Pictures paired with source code
= = = = = = =

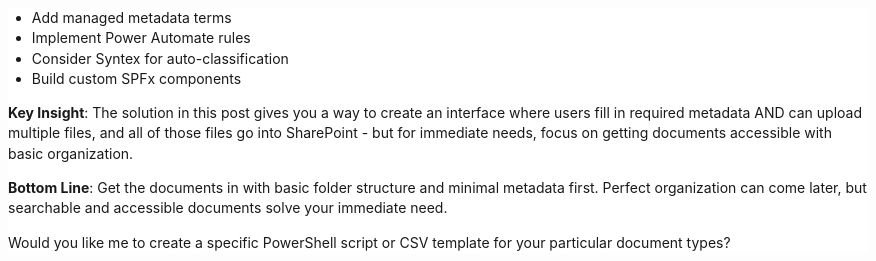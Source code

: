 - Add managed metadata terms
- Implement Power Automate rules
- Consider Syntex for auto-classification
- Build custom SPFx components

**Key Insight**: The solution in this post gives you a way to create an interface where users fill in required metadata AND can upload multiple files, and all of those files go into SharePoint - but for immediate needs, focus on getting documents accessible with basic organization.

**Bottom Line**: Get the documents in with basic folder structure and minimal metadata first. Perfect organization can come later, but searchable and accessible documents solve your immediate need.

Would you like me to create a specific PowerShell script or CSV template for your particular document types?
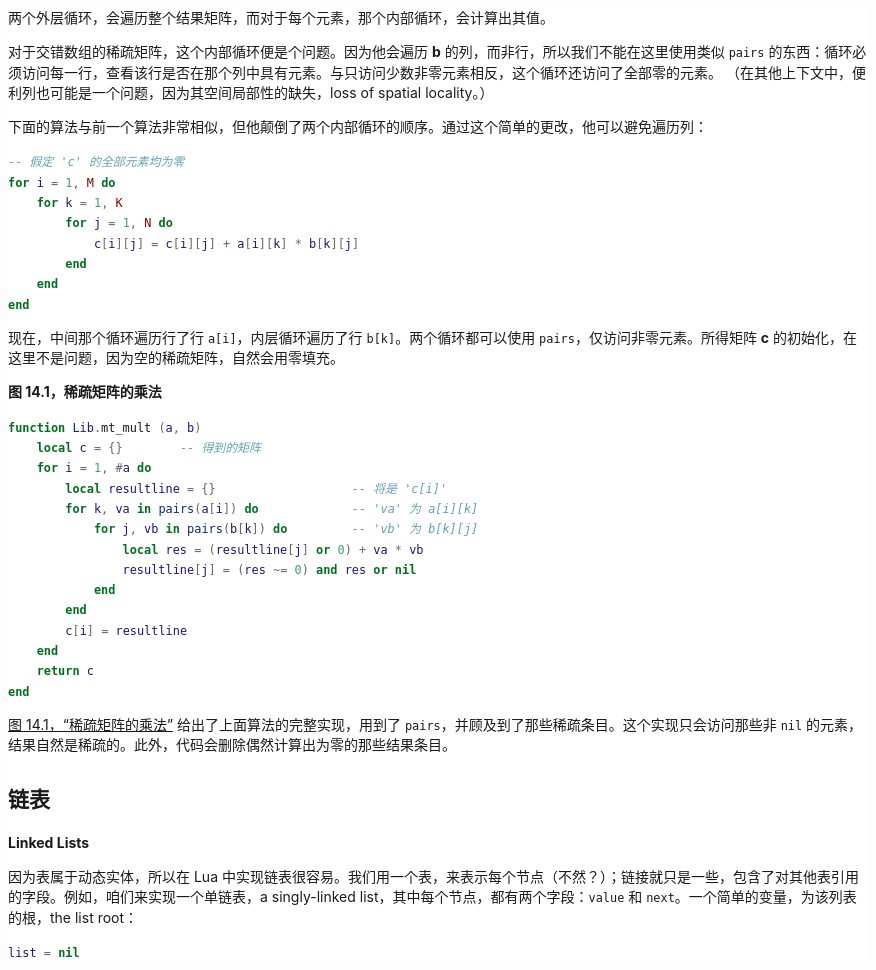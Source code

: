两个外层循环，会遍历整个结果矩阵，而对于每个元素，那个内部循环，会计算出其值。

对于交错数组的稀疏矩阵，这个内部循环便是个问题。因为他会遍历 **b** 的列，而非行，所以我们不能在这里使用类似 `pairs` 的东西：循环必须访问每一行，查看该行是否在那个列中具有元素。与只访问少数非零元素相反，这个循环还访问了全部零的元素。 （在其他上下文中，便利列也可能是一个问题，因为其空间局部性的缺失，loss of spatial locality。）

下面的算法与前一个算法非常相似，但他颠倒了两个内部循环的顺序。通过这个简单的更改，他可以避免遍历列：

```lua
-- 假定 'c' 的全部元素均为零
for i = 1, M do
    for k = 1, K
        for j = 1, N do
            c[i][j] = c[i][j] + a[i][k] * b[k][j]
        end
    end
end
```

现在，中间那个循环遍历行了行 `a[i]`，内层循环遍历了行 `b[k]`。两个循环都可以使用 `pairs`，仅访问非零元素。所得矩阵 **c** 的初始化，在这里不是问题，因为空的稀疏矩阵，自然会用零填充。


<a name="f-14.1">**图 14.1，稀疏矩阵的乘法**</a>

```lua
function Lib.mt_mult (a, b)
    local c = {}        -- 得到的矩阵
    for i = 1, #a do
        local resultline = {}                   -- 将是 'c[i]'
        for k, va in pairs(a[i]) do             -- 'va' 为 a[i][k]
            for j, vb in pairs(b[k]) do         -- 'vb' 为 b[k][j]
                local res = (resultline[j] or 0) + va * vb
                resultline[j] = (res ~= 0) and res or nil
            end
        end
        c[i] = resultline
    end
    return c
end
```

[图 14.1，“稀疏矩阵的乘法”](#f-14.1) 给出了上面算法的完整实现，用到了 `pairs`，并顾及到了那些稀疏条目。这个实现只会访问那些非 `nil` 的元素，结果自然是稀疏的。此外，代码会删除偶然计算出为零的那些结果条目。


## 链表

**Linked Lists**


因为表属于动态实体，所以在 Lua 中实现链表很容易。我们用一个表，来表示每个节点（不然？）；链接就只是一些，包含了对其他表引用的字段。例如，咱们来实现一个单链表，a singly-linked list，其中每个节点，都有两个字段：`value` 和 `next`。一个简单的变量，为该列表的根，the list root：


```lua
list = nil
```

= = = = = = =

Wherever a line above contains the string "resultline", copy that line.

_Solved exercise_:
        local resultline = {}                   -- 将是 'c[i]'
                local res = (resultline[j] or 0) + va * vb
                resultline[j] = (res ~= 0) and res or nil
        c[i] = resultline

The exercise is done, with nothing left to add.